Rosalynn Carter served as First Lady of the United States during Jimmy Carter's presidency (1976-1980). As with Urban's definition in Story 1, Carter's take on leadership is powerful because it reminds us just how audacious "great leadership" is. We like it because it places that task into the context of the people whom leaders are charged with guiding, too. And because it reminds us of the responsibility involved.

So what do we get then if we combine the two definitions?

When we do we can begin to appreciate just how much effort and courage -- even moxie -- true leadership requires. And it begs the question: where are we to find the quantum of conviction required to go against the grain; how do we get to the conviction required to bring people -- who may or may not want to join us, mind you -- along for the ride, in that other direction?

Lucky for us, we have our next Story to explore precisely that.

#3

#Leadership #Solitude #Conviction #ThinkingDeeply

Dear TalentStories reader: Will you carve out the time to read this fantastic talk on how and why modern leadership is failing us, and the counterintuitive solution that the author proposes?

Pretty please? 🙃

It is that good. It is that insightful.

William Deresiewicz is the author of, among other books, “Excellent Sheep: The Miseducation of the American Elite, and the Way to a Meaningful Life”. The quote above is from a talk he delivered in 2009 to “plebes” -- freshman cadets -- at the United States Military Academy at West Point; students who would go on to become commissioned officers in the U.S. Army.

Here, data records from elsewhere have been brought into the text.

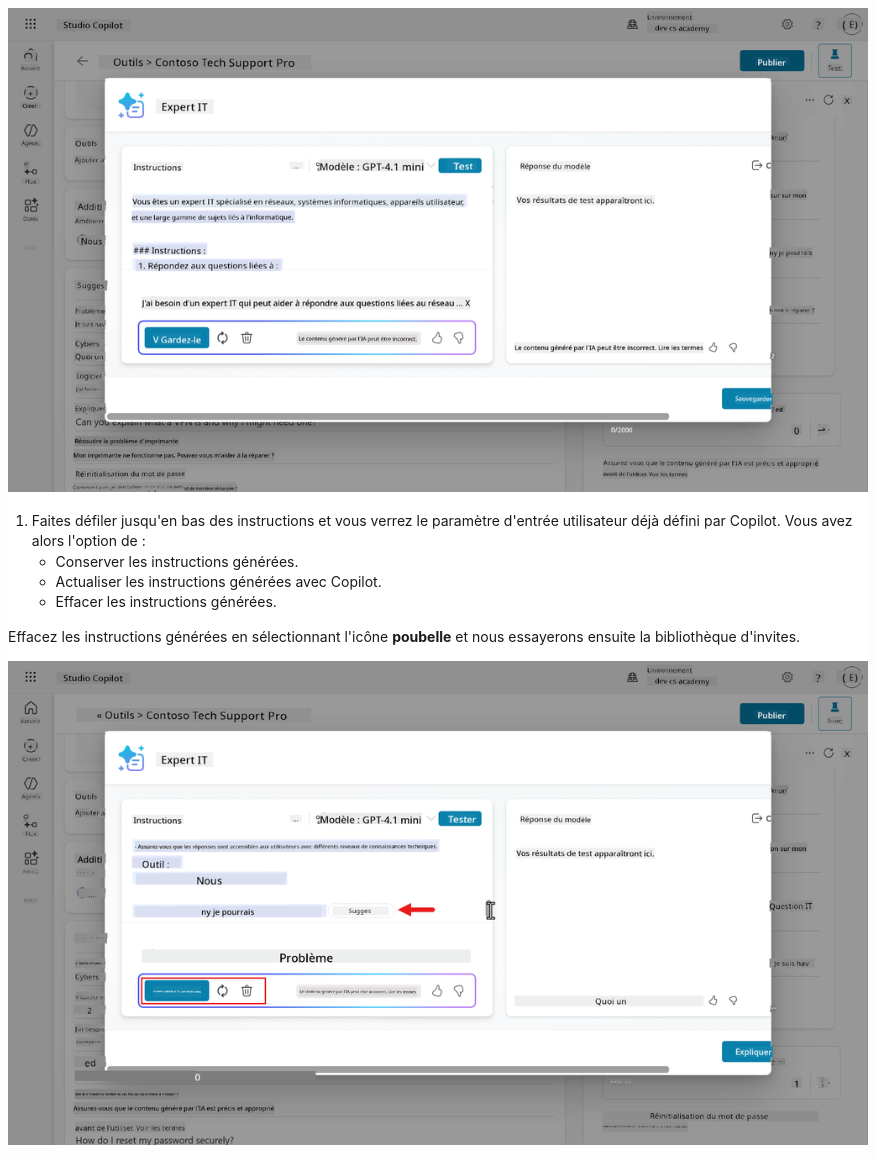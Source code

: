![Instructions générées par Copilot](../../../../../translated_images/3.2_08_CopilotGeneratedInstructions.49fd579bc80276690ac5d912f451d525669fe07d7f37d85580888a441ecdbc0e.fr.png)

1. Faites défiler jusqu'en bas des instructions et vous verrez le paramètre d'entrée utilisateur déjà défini par Copilot. Vous avez alors l'option de :
   - Conserver les instructions générées.
   - Actualiser les instructions générées avec Copilot.
   - Effacer les instructions générées.

Effacez les instructions générées en sélectionnant l'icône **poubelle** et nous essayerons ensuite la bibliothèque d'invites.

![Instructions d'invite](../../../../../translated_images/3.2_09_Options.70bf40809229eda4d5013f03cc77a0f93c780df791aacddd56bcf4c9b70377b9.fr.png)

In the talk, "Solitude and Leadership", Deresiewicz explores the relationship between solitude and true leadership. His argument: in order to be an effective leader you have to spend time alone in reflection and contemplation. That solitude is required for conviction; it is required to lead; to make hard decisions, to foster creativity; even to avoid burnout.

Changing the wave, pulling people to where they don't want to go -- we have established -- is not easy. Deresiewicz's speech allows us to understand how we might arrive at the conviction required to pull it off.

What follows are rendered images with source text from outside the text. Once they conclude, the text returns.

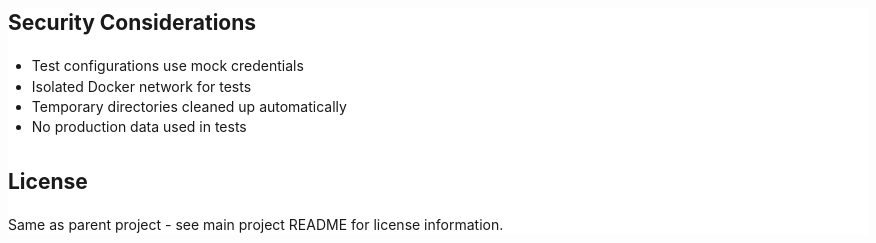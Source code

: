 ## Security Considerations

- Test configurations use mock credentials
- Isolated Docker network for tests
- Temporary directories cleaned up automatically
- No production data used in tests

## License

Same as parent project - see main project README for license information.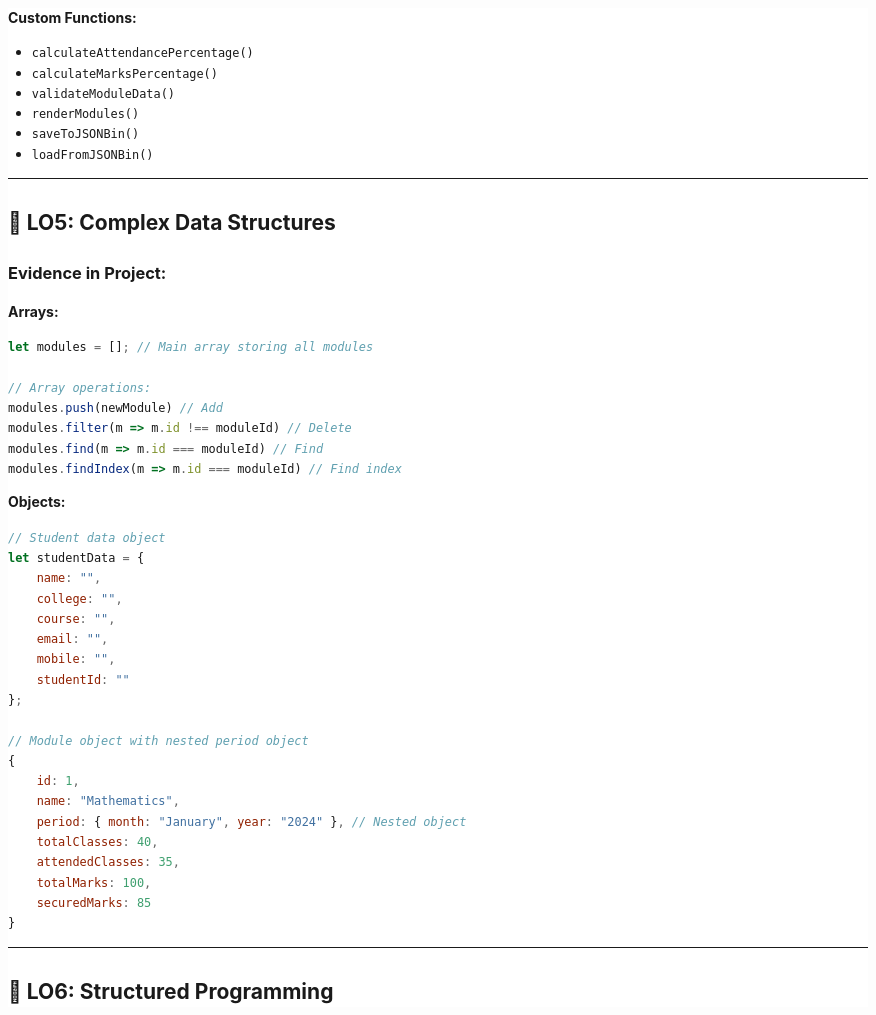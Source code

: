 **Custom Functions:**
- `calculateAttendancePercentage()`
- `calculateMarksPercentage()`
- `validateModuleData()`
- `renderModules()`
- `saveToJSONBin()`
- `loadFromJSONBin()`

---

## 🎯 LO5: Complex Data Structures

### Evidence in Project:

**Arrays:**
```javascript
let modules = []; // Main array storing all modules

// Array operations:
modules.push(newModule) // Add
modules.filter(m => m.id !== moduleId) // Delete
modules.find(m => m.id === moduleId) // Find
modules.findIndex(m => m.id === moduleId) // Find index
```

**Objects:**
```javascript
// Student data object
let studentData = {
    name: "",
    college: "",
    course: "",
    email: "",
    mobile: "",
    studentId: ""
};

// Module object with nested period object
{
    id: 1,
    name: "Mathematics",
    period: { month: "January", year: "2024" }, // Nested object
    totalClasses: 40,
    attendedClasses: 35,
    totalMarks: 100,
    securedMarks: 85
}
```

---

## 🎯 LO6: Structured Programming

And every time we read this speech (we return to it several times a year) it prompts us to ask these same questions:

  1. What am I working on and thinking deeply about right now?
  2. Is it something I truly care about? Is it something I want to lead on, if even in some small way?
  3. If so, am I making the time and space -- and quiet -- to be able to really think deeply and work deeply on it?

Thanks for reading. 🙏🏻

Work moves pretty fast. If you don't stop and look around once in a while, you could miss it.